Close-up view of hummingbird nest hanging from small tree branches; photo by Dave Powell, USDA Forest Service, Bugwood.org
Spider silk is vitally important to hummingbird baby survival, and it is both strong and flexible. Eggs are only the size of jelly beans, laid in a tiny cup-like nest. As the babies grow, the nest expands but still holds them snugly because of the spider silk. As a kid, I put nesting materials out for the birds. I’d put strings in onion bags in the hopes that some migrating songbird, exhausted from its journey, would find these nesting materials and have a head start on setting up camp. That may work for some birds, but not for hummingbirds.
Lobelia cardinalis and hummingbird by Sara Tangren
There are, of course, other ways to support hummingbirds. Use native plants in your landscape. Aim to provide a succession of bloom throughout the season. Some native plants that are good nectar sources for hummingbirds and are easy to find include columbine, monarda, coralbells, cardinal flower, blue lobelia, trumpet creeper and our native honeysuckle. Jewelweed, which grows naturally, is a great late-season nectar source. Not only do these plants provide nectar sources, but Joe and Sally can catch small insects on the flowers too. These insects provide a crucial protein source for them and their young. There is a synchronicity in this cycle. The hummingbirds and spiders team up to feed on insects, and the birds use the spider silk to provide a safe nest for their babies. They go together like peanut butter and jelly.

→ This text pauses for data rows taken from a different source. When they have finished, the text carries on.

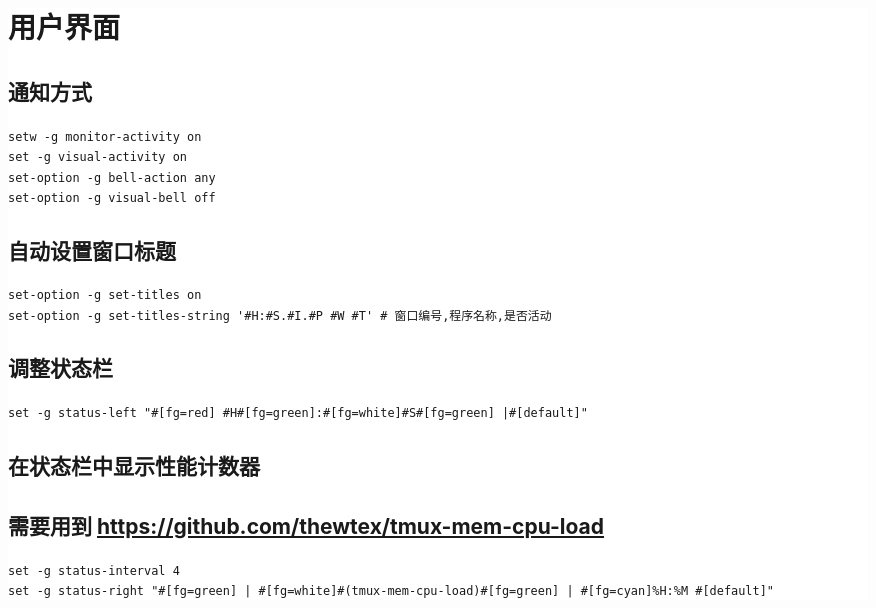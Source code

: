 # 用户界面

## 通知方式
    setw -g monitor-activity on
    set -g visual-activity on
    set-option -g bell-action any
    set-option -g visual-bell off

## 自动设置窗口标题
    set-option -g set-titles on
    set-option -g set-titles-string '#H:#S.#I.#P #W #T' # 窗口编号,程序名称,是否活动

## 调整状态栏
    set -g status-left "#[fg=red] #H#[fg=green]:#[fg=white]#S#[fg=green] |#[default]"

## 在状态栏中显示性能计数器
## 需要用到 https://github.com/thewtex/tmux-mem-cpu-load
    set -g status-interval 4
    set -g status-right "#[fg=green] | #[fg=white]#(tmux-mem-cpu-load)#[fg=green] | #[fg=cyan]%H:%M #[default]"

As I sit here, a jumping spider has serendipitously fallen into my water glass. I’ll call her Charlotte. My friend is upstairs sleeping, so she didn’t have a chance to scream. I quietly emptied my glass into a houseplant and encouraged Charlotte to go find something to eat. I’ll take a spider over a stinkbug any day. This spring, as I do my spring cleaning, I will leave the cobwebs behind. You will never find a spider in my vacuum bag or on the bottom of my shoe — not only do they eat lots of insect pests, but Joe and Sally might be needing their silk soon to make a safe nest for their little ones. If spiders and their webs go together with hummingbirds like peanut butter and jelly, who am I to interfere?